PROMPT: In the records below, find the line holding "and their subcategories." and the line holding "values across categories.". Set down both, with every line between them, exactly.

DATA EXTRACTS:
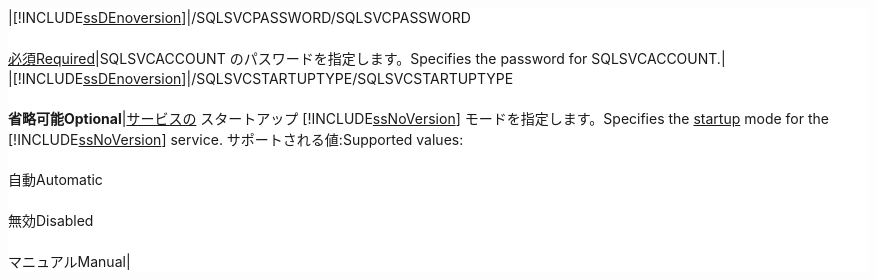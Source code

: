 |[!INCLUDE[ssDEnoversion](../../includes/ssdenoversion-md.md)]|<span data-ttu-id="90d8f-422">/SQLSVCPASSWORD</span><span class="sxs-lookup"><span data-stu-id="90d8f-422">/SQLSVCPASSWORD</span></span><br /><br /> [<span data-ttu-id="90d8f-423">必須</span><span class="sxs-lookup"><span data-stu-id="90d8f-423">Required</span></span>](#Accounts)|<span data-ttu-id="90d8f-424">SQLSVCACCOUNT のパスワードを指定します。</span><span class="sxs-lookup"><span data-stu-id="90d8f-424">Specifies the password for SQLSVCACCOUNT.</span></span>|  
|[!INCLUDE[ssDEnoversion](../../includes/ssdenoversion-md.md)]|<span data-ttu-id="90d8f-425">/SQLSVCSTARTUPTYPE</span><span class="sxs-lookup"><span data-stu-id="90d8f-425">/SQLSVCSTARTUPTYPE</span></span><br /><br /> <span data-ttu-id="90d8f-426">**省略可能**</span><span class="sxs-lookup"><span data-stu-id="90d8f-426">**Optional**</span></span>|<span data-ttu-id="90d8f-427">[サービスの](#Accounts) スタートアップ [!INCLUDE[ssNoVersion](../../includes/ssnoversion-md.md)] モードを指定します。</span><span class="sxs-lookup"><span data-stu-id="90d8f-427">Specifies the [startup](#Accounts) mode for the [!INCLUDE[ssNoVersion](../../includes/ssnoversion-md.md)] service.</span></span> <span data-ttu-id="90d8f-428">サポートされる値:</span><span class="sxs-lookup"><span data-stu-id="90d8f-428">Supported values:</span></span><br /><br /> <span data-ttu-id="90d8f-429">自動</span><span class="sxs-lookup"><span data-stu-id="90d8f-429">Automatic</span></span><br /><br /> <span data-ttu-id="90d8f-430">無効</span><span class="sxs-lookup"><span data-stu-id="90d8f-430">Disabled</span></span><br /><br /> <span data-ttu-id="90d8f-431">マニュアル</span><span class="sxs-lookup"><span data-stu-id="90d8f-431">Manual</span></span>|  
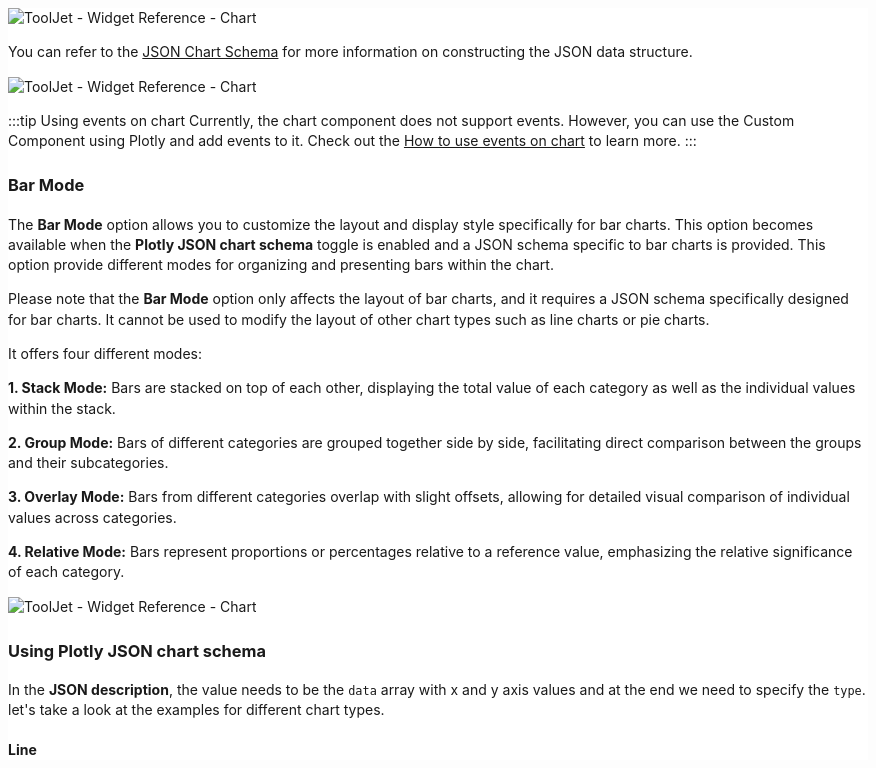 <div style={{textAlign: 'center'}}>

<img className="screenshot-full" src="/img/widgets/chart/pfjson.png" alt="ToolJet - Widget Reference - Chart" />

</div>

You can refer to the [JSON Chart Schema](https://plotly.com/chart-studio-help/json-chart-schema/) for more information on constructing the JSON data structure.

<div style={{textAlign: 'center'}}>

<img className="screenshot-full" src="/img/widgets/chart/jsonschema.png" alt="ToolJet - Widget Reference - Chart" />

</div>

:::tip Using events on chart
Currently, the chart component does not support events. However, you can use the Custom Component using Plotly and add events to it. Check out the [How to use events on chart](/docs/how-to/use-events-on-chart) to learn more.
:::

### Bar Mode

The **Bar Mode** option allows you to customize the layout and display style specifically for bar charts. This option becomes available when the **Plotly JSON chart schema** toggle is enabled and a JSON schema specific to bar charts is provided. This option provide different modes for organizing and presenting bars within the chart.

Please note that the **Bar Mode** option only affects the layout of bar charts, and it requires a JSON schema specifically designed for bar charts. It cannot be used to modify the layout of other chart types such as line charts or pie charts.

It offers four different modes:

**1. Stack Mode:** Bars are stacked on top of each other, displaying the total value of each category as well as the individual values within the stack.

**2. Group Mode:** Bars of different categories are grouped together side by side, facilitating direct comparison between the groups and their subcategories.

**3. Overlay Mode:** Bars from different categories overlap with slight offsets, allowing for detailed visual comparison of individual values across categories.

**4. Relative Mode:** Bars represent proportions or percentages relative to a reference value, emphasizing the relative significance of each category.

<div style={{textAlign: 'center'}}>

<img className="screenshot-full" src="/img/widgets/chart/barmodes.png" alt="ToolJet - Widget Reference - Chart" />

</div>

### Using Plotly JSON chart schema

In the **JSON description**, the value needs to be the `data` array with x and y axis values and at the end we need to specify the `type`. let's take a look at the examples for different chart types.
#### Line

SOLUTION FOR THIS PROBLEM:
**2. Group Mode:** Bars of different categories are grouped together side by side, facilitating direct comparison between the groups and their subcategories.

**3. Overlay Mode:** Bars from different categories overlap with slight offsets, allowing for detailed visual comparison of individual values across categories.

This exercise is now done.